Saved data entries:
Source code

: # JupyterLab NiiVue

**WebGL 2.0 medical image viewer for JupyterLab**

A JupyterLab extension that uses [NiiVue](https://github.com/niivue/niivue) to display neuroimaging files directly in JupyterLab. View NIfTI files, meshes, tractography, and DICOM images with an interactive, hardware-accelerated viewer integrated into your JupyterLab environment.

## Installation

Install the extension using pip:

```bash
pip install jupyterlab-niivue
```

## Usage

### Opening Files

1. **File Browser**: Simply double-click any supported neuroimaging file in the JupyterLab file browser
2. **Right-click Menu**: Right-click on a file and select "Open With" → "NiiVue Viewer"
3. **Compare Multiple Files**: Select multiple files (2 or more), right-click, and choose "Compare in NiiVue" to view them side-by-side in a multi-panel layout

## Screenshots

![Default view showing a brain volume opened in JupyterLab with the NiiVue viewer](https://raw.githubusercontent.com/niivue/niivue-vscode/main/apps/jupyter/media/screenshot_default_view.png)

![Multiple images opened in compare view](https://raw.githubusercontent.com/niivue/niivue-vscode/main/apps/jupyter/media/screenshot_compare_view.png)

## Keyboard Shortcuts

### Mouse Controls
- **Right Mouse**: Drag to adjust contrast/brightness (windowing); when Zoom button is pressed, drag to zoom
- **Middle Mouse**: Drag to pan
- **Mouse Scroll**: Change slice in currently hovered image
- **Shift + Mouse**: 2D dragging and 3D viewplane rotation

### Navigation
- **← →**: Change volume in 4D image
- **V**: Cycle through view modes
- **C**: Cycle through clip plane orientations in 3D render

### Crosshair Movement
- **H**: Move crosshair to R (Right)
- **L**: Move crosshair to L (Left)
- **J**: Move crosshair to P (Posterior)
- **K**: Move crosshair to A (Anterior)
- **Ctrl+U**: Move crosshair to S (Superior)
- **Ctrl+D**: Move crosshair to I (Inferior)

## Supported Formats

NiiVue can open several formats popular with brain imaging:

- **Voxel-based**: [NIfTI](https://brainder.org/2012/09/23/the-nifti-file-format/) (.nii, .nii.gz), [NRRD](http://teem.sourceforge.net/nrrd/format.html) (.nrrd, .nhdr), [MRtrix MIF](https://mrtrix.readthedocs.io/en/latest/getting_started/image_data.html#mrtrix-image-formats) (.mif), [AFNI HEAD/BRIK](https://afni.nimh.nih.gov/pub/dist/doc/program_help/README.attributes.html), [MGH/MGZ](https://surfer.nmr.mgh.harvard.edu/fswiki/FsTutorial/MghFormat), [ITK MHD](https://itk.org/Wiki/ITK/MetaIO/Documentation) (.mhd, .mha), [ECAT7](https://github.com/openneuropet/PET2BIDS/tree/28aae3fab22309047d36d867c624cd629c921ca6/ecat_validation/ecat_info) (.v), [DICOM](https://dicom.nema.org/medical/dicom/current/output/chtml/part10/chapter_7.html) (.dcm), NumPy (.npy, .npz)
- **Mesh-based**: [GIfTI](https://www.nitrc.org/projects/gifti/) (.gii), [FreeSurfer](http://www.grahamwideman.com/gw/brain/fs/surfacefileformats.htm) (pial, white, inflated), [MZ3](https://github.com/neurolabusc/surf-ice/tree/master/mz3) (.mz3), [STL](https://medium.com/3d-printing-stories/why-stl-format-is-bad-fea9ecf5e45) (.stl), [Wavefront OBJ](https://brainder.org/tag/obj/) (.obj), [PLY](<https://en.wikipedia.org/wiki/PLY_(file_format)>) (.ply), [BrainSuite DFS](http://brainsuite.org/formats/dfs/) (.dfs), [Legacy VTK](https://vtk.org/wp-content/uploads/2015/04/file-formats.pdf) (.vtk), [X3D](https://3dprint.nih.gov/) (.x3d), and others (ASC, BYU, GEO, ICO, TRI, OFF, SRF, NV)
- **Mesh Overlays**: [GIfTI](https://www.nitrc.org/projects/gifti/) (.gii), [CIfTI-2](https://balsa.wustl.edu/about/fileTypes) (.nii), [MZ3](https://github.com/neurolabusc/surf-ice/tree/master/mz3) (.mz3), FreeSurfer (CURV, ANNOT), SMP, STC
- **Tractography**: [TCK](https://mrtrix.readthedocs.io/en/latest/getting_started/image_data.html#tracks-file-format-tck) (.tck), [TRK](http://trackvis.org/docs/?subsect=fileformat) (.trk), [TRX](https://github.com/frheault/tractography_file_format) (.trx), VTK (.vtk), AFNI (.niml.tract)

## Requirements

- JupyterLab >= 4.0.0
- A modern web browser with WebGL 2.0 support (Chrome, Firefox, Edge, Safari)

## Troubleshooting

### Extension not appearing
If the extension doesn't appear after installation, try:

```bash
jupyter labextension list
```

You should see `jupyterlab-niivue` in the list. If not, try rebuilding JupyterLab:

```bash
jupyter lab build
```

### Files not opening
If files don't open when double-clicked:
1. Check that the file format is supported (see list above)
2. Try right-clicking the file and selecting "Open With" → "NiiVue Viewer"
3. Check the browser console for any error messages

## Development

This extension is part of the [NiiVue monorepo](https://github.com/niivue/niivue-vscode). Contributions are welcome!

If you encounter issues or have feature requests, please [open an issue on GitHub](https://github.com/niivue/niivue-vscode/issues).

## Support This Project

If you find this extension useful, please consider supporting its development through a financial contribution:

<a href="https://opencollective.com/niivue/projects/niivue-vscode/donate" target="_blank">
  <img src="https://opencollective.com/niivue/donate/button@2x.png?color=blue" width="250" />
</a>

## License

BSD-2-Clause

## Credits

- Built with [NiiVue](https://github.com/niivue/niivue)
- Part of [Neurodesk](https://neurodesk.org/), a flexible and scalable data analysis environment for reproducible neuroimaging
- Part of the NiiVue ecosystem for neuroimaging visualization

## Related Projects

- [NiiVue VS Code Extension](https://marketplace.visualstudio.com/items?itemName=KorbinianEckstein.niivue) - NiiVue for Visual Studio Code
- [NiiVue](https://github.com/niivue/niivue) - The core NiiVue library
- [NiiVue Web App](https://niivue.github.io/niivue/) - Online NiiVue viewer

• WHAT YOU WILL DO
Write out the entries above once more, without altering anything.

• YOUR SOLUTION
Source code

: # JupyterLab NiiVue

**WebGL 2.0 medical image viewer for JupyterLab**

A JupyterLab extension that uses [NiiVue](https://github.com/niivue/niivue) to display neuroimaging files directly in JupyterLab. View NIfTI files, meshes, tractography, and DICOM images with an interactive, hardware-accelerated viewer integrated into your JupyterLab environment.

## Installation

Install the extension using pip:

```bash
pip install jupyterlab-niivue
```

## Usage

### Opening Files

1. **File Browser**: Simply double-click any supported neuroimaging file in the JupyterLab file browser
2. **Right-click Menu**: Right-click on a file and select "Open With" → "NiiVue Viewer"
3. **Compare Multiple Files**: Select multiple files (2 or more), right-click, and choose "Compare in NiiVue" to view them side-by-side in a multi-panel layout

## Screenshots

![Default view showing a brain volume opened in JupyterLab with the NiiVue viewer](https://raw.githubusercontent.com/niivue/niivue-vscode/main/apps/jupyter/media/screenshot_default_view.png)

![Multiple images opened in compare view](https://raw.githubusercontent.com/niivue/niivue-vscode/main/apps/jupyter/media/screenshot_compare_view.png)

## Keyboard Shortcuts

### Mouse Controls
- **Right Mouse**: Drag to adjust contrast/brightness (windowing); when Zoom button is pressed, drag to zoom
- **Middle Mouse**: Drag to pan
- **Mouse Scroll**: Change slice in currently hovered image
- **Shift + Mouse**: 2D dragging and 3D viewplane rotation

### Navigation
- **← →**: Change volume in 4D image
- **V**: Cycle through view modes
- **C**: Cycle through clip plane orientations in 3D render

### Crosshair Movement
- **H**: Move crosshair to R (Right)
- **L**: Move crosshair to L (Left)
- **J**: Move crosshair to P (Posterior)
- **K**: Move crosshair to A (Anterior)
- **Ctrl+U**: Move crosshair to S (Superior)
- **Ctrl+D**: Move crosshair to I (Inferior)

## Supported Formats

NiiVue can open several formats popular with brain imaging:

- **Voxel-based**: [NIfTI](https://brainder.org/2012/09/23/the-nifti-file-format/) (.nii, .nii.gz), [NRRD](http://teem.sourceforge.net/nrrd/format.html) (.nrrd, .nhdr), [MRtrix MIF](https://mrtrix.readthedocs.io/en/latest/getting_started/image_data.html#mrtrix-image-formats) (.mif), [AFNI HEAD/BRIK](https://afni.nimh.nih.gov/pub/dist/doc/program_help/README.attributes.html), [MGH/MGZ](https://surfer.nmr.mgh.harvard.edu/fswiki/FsTutorial/MghFormat), [ITK MHD](https://itk.org/Wiki/ITK/MetaIO/Documentation) (.mhd, .mha), [ECAT7](https://github.com/openneuropet/PET2BIDS/tree/28aae3fab22309047d36d867c624cd629c921ca6/ecat_validation/ecat_info) (.v), [DICOM](https://dicom.nema.org/medical/dicom/current/output/chtml/part10/chapter_7.html) (.dcm), NumPy (.npy, .npz)
- **Mesh-based**: [GIfTI](https://www.nitrc.org/projects/gifti/) (.gii), [FreeSurfer](http://www.grahamwideman.com/gw/brain/fs/surfacefileformats.htm) (pial, white, inflated), [MZ3](https://github.com/neurolabusc/surf-ice/tree/master/mz3) (.mz3), [STL](https://medium.com/3d-printing-stories/why-stl-format-is-bad-fea9ecf5e45) (.stl), [Wavefront OBJ](https://brainder.org/tag/obj/) (.obj), [PLY](<https://en.wikipedia.org/wiki/PLY_(file_format)>) (.ply), [BrainSuite DFS](http://brainsuite.org/formats/dfs/) (.dfs), [Legacy VTK](https://vtk.org/wp-content/uploads/2015/04/file-formats.pdf) (.vtk), [X3D](https://3dprint.nih.gov/) (.x3d), and others (ASC, BYU, GEO, ICO, TRI, OFF, SRF, NV)
- **Mesh Overlays**: [GIfTI](https://www.nitrc.org/projects/gifti/) (.gii), [CIfTI-2](https://balsa.wustl.edu/about/fileTypes) (.nii), [MZ3](https://github.com/neurolabusc/surf-ice/tree/master/mz3) (.mz3), FreeSurfer (CURV, ANNOT), SMP, STC
- **Tractography**: [TCK](https://mrtrix.readthedocs.io/en/latest/getting_started/image_data.html#tracks-file-format-tck) (.tck), [TRK](http://trackvis.org/docs/?subsect=fileformat) (.trk), [TRX](https://github.com/frheault/tractography_file_format) (.trx), VTK (.vtk), AFNI (.niml.tract)

## Requirements

- JupyterLab >= 4.0.0
- A modern web browser with WebGL 2.0 support (Chrome, Firefox, Edge, Safari)

## Troubleshooting

### Extension not appearing
If the extension doesn't appear after installation, try:

```bash
jupyter labextension list
```

You should see `jupyterlab-niivue` in the list. If not, try rebuilding JupyterLab:

```bash
jupyter lab build
```

### Files not opening
If files don't open when double-clicked:
1. Check that the file format is supported (see list above)
2. Try right-clicking the file and selecting "Open With" → "NiiVue Viewer"
3. Check the browser console for any error messages

## Development

This extension is part of the [NiiVue monorepo](https://github.com/niivue/niivue-vscode). Contributions are welcome!

If you encounter issues or have feature requests, please [open an issue on GitHub](https://github.com/niivue/niivue-vscode/issues).

## Support This Project

If you find this extension useful, please consider supporting its development through a financial contribution:

<a href="https://opencollective.com/niivue/projects/niivue-vscode/donate" target="_blank">
  <img src="https://opencollective.com/niivue/donate/button@2x.png?color=blue" width="250" />
</a>

## License

BSD-2-Clause

## Credits

- Built with [NiiVue](https://github.com/niivue/niivue)
- Part of [Neurodesk](https://neurodesk.org/), a flexible and scalable data analysis environment for reproducible neuroimaging
- Part of the NiiVue ecosystem for neuroimaging visualization

## Related Projects

- [NiiVue VS Code Extension](https://marketplace.visualstudio.com/items?itemName=KorbinianEckstein.niivue) - NiiVue for Visual Studio Code
- [NiiVue](https://github.com/niivue/niivue) - The core NiiVue library
- [NiiVue Web App](https://niivue.github.io/niivue/) - Online NiiVue viewer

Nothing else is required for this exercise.